"So, tell me, Tenten. When the terrible but beautiful Kaguya put us under her Genjutsu, what did you dream of?"
Lee knows her well enough in the past decade they've been friends and teammates to spring the question on her right after a rigorous training session, while sweat is still fresh on her brow and there is enough adrenaline pumping through her system to keep her from feeling any aching yet from Lee's furious Taijutsu. Still, though the years of peace have brought serenity, she hasn't lost all her sharpness, and she closes her mouth before an answer can slip out. Fixing her friend with a level gaze, she challenges "Lee, what do you think?"
"Perhaps the legendary Tsunade-sama adopted you and took you under her tutelage and you were acknowledged by shinobi everywhere for being a strong blossoming weapons mistress who cannot be overcome in her knowledge of shinobi tools! Which of course we already know you are but surely such acknowledgement would not be amiss! Or perhaps you were whisked off into a beautiful Hyuuga wedding by none other than our beloved departed Neji-kun? Or perhaps..." his impressive brows furrowed. "You won my heart over Sakura-san and we lived happily in marital bliss, raising a blossoming family of young warriors with-"
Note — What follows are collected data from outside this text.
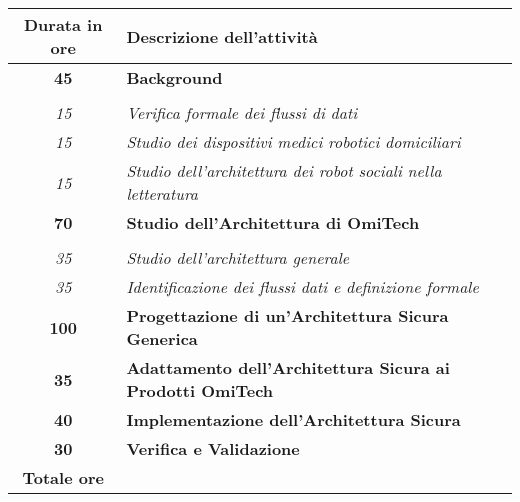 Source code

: 

\begin{tabularx}{\textwidth}{|c|X|}
	\hline
	\textbf{Durata in ore} & \textbf{Descrizione dell'attività} \\\hline
	
	\textbf{45} & \textbf{Background} \\
    \hdashline
    \multirow{3}{0cm}\\
    \textit{15} & \textit{Verifica formale dei flussi di dati} \\
    \textit{15} & \textit{Studio dei dispositivi medici robotici domiciliari} \\
    \textit{15} & \textit{Studio dell'architettura dei robot sociali nella letteratura}\\	 
    \hline
    
    \textbf{70} & \textbf{Studio dell'Architettura di OmiTech} \\ \hdashline 
    \multirow{2}{0cm}\\ 
    \textit{35} & 
    \textit{Studio dell'architettura generale} \\
    \textit{35} & 
    \textit{Identificazione dei flussi dati e definizione formale} \\
    \hline
    
    \textbf{100} & \textbf{Progettazione di un'Architettura Sicura Generica}  \\  
    \hline

    \textbf{35} & \textbf{Adattamento dell'Architettura Sicura ai Prodotti OmiTech}  \\  
    \hline

    \textbf{40} & \textbf{Implementazione dell'Architettura Sicura}  \\  
    \hline

    \textbf{30} & \textbf{Verifica e Validazione}  \\  
    \hline
	
	\textbf{Totale ore} & \multicolumn{1}{|c|}{\textbf{\totaleOre}} \\\hline
	
	
\end{tabularx}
In a half of a moment she stands over him, a paper fan in her hand and a skid mark in the dirt under her feet from him flying 10 meters and bouncing a few more. "I didn't dream of having your kids you sick idiot!" she chastises, a vein in her forehead pulsing rhythmically.
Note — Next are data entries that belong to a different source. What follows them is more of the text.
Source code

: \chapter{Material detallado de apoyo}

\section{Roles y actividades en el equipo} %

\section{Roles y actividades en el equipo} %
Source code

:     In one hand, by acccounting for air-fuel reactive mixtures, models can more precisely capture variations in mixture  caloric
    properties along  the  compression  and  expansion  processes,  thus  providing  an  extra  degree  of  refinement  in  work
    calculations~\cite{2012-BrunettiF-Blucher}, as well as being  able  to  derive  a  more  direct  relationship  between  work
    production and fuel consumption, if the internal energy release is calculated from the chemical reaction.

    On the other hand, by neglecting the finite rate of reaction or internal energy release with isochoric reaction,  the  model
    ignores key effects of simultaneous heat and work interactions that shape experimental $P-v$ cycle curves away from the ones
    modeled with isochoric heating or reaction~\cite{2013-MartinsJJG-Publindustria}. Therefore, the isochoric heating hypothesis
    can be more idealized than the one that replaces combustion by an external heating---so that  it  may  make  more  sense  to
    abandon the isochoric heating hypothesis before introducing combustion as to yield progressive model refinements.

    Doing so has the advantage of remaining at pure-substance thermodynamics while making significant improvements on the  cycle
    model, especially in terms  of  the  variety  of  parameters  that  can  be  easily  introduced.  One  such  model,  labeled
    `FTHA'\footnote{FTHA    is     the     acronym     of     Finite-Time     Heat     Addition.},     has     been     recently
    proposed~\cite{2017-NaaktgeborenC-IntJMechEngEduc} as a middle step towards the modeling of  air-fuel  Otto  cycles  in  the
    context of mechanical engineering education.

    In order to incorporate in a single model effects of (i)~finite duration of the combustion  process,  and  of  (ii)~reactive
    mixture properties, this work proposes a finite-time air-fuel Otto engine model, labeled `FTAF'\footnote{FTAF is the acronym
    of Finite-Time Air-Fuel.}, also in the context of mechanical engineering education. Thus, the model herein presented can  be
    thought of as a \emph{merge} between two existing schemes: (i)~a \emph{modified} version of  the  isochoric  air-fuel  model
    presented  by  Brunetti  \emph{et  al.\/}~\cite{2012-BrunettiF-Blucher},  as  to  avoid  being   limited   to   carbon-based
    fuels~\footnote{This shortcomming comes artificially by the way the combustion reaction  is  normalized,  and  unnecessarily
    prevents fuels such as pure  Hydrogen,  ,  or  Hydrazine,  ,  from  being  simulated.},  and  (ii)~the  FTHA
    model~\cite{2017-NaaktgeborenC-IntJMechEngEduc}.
"Please accept my apologies, dear teammate! And it is very unyouthful of you to pummel me after a spar," he adds the last part in a low tone, as mutinous as his voice gets (still somewhere between sunshine-bright and songbird-cheerful). He stands and brushes off his jumpsuit, quiet for once as he watches her try to formulate an answer. He's no idiot—he knows his chances of an answer improve if he can wait. Somehow his silence unnerves her, uncommon as it is.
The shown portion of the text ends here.